A chi importa del corridoio di Zangezur?

di Paolo Bottazzi
23 Aprile 2023
in Caucaso, Geopolitica
Tempo di lettura: 8 mins read
zangezur

Il conflitto tra Armenia e Azerbaigian in Nagorno Karabakh è uno dei sanguinosi lasciti della disgregazione sovietica, che ha esacerbato le tensioni etniche irrisolte in molte regioni dell’ex-URSS. Non va però sottovalutata la sua portata geopolitica: per quanto dimenticato dall’Occidente, il conflitto porta con sé importanti implicazioni per molte potenze regionali e globali, prime tra tutti Iran e Israele, in un incrocio di interessi che vedono al centro un lembo di terra armena noto come “corridoio di Zangezur”.

Da Lachin a Zangezur: le rivendicazioni azere

La regione di Zangezur, nell’Armenia meridionale, largamente corrispondente con il distretto amministrativo di Syunik, è stretta ad est e a ovest tra l’Azerbaigian e l’exclave azera di Nakhichevan, mentre a sud condivide pochi chilometri di confine con l’Iran, costituendo l’unico punto di contatto tra Erevan e la Repubblica Islamica.

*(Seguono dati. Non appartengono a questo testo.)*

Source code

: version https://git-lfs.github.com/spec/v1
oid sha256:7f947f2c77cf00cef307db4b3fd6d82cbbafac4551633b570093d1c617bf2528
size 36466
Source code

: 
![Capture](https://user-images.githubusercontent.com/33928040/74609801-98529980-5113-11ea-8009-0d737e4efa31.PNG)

La regione è fondamentale per le comunicazioni tra Nakhichevan e il mainland azero, motivo per cui il governo di Baku insiste per la riapertura di una via di passaggio sicura: da qui la richiesta di un “corridoio” che percorra il confine meridionale armeno, collegando l’Azerbaigian occidentale non solo con la propria exclave ma anche con la città di Kars, in Turchia.

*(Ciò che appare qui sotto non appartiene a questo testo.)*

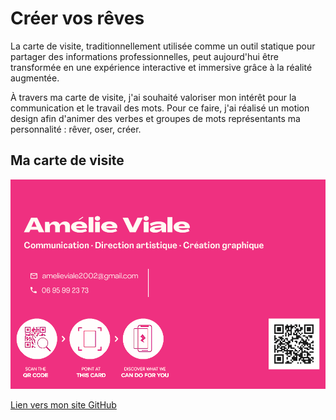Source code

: # Créer vos rêves

La carte de visite, traditionnellement utilisée comme un outil statique pour partager des informations professionnelles, peut aujourd'hui être transformée en une expérience interactive et immersive grâce à la réalité augmentée.

À travers ma carte de visite, j'ai souhaité valoriser mon intérêt pour la communication et le travail des mots. Pour ce faire, j'ai réalisé un motion design afin d'animer des verbes et groupes de mots représentants ma personnalité : rêver, oser, créer. 

## Ma carte de visite
![alt text](/assets/Cartedevisite.png "Carte de visite")

[Lien vers mon site GitHub](https://viale8.github.io/aframe/ "Mon site GitHub")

La terminologia impiegata rivela da sola buona parte della controversia: la richiesta da parte azera di un “corridoio” rimanda esplicitamente al corridoio di Lachin, la strada che dopo la seconda guerra del Karabakh è rimasto l’unico collegamento tra la regione e l’Armenia. Al centro della contesa c’è lo status di queste vie di comunicazione: Lachin è controllato da peacekeepers russi e le forze armate azere non hanno il diritto di imporre checkpoints sul territorio; nonostante ciò, la strada è bloccata da mesi da sedicenti attivisti cooptati da Baku e le recenti aggressioni azere hanno generato una risposta da parte dei mediatori russi, che hanno accusato l’Azerbaigian di aver violato il cessate il fuoco del 2020[1].

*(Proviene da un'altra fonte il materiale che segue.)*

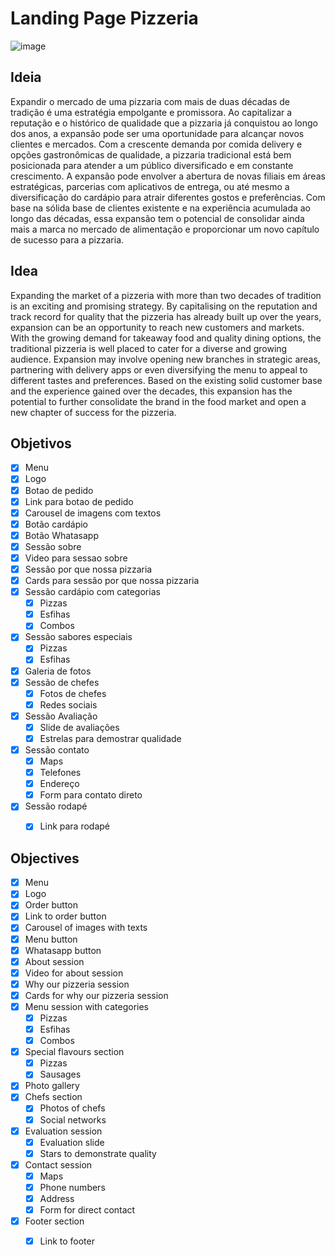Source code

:# Landing Page Pizzeria

![image](https://github.com/AmadeuAnjos/landing-page-pizzeria/assets/53497771/e2b679f7-4da6-404e-ab79-1a3772289cf8)



## Ideia 
Expandir o mercado de uma pizzaria com mais de duas décadas de tradição é uma estratégia empolgante e promissora. Ao capitalizar a reputação e o histórico de qualidade que a pizzaria já conquistou ao longo dos anos, a expansão pode ser uma oportunidade para alcançar novos clientes e mercados. Com a crescente demanda por comida delivery e opções gastronômicas de qualidade, a pizzaria tradicional está bem posicionada para atender a um público diversificado e em constante crescimento. A expansão pode envolver a abertura de novas filiais em áreas estratégicas, parcerias com aplicativos de entrega, ou até mesmo a diversificação do cardápio para atrair diferentes gostos e preferências. Com base na sólida base de clientes existente e na experiência acumulada ao longo das décadas, essa expansão tem o potencial de consolidar ainda mais a marca no mercado de alimentação e proporcionar um novo capítulo de sucesso para a pizzaria.

## Idea 
Expanding the market of a pizzeria with more than two decades of tradition is an exciting and promising strategy. By capitalising on the reputation and track record for quality that the pizzeria has already built up over the years, expansion can be an opportunity to reach new customers and markets. With the growing demand for takeaway food and quality dining options, the traditional pizzeria is well placed to cater for a diverse and growing audience. Expansion may involve opening new branches in strategic areas, partnering with delivery apps or even diversifying the menu to appeal to different tastes and preferences. Based on the existing solid customer base and the experience gained over the decades, this expansion has the potential to further consolidate the brand in the food market and open a new chapter of success for the pizzeria.


## Objetivos

- [X] Menu
- [X] Logo
- [X] Botao de pedido
- [X] Link para botao de pedido
- [X] Carousel de imagens com textos
- [X] Botão cardápio
- [X] Botão Whatasapp
- [X] Sessão sobre
- [X] Video para sessao sobre
- [X] Sessão por que nossa pizzaria
- [X] Cards para sessão por que nossa pizzaria
- [X] Sessão cardápio com categorias
    - [X] Pizzas
    - [X] Esfihas
    - [X] Combos
- [X] Sessão sabores especiais 
    - [X] Pizzas
    - [X] Esfihas
- [X] Galeria de fotos
- [X] Sessão de chefes
    - [X] Fotos de chefes
    - [X] Redes sociais
- [X] Sessão Avaliação
    - [X] Slide de avaliações
    - [X] Estrelas para demostrar qualidade
- [X] Sessão contato
    - [X] Maps
    - [X] Telefones
    - [X] Endereço
    - [X] Form para contato direto
- [X] Sessão rodapé
    - [X] Link para rodapé



## Objectives

- [X] Menu
- [X] Logo
- [X] Order button
- [X] Link to order button
- [X] Carousel of images with texts
- [X] Menu button
- [X] Whatasapp button
- [X] About session
- [X] Video for about session
- [X] Why our pizzeria session
- [X] Cards for why our pizzeria session
- [X] Menu session with categories
    - [X] Pizzas
    - [X] Esfihas
    - [X] Combos
- [X] Special flavours section 
    - [X] Pizzas
    - [X] Sausages
- [X] Photo gallery
- [X] Chefs section
    - [X] Photos of chefs
    - [X] Social networks
- [X] Evaluation session
    - [X] Evaluation slide
    - [X] Stars to demonstrate quality
- [X] Contact session
    - [X] Maps
    - [X] Phone numbers
    - [X] Address
    - [X] Form for direct contact
- [X] Footer section
    - [X] Link to footer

Manifestanti azeri filogovernativi bloccano il corridoio di Lachin, 2022 (AZERTAC)

Proprio in virtù del documento firmato dai presidenti Putin, Aliyev e Pashinyan per mettere fine al conflitto, l’Azerbaigian rivendica il diritto a stabilire un corrispettivo di Lachin per Zangezur, appellandosi all’articolo nove del documento secondo cui “La Repubblica Armena deve garantire la sicurezza delle connessioni e dei trasporti tra le regioni occidentali della Repubblica di Azerbaigian e la Repubblica Autonoma di Nakhichevan per permettere il movimento senza ostacoli (unobstructed) di persone, veicoli e merci.” Baku interpreta estensivamente il testo per chiedere che i movimenti lungo il corridoio di Zangezur vengano esentati dai controlli armeni, presentati come un “ostacolo”, e invocando uno status de facto extraterritoriale del passaggio, negato perentoriamente da Erevan. Recentemente, alcuni passi indietro del governo azero sulla questione[2] suggeriscono che Zangezur fosse uno strumento di pressione sull’Armenia per chiudere con una “pace azera” la contesa in Nagorno Karabakh. Ciononostante, al di là dell’attuale contingenza politica, il nodo di Zangezur è destinato a riemergere, come dimostra l’attenzione che attira da parte di diversi attori internazionali.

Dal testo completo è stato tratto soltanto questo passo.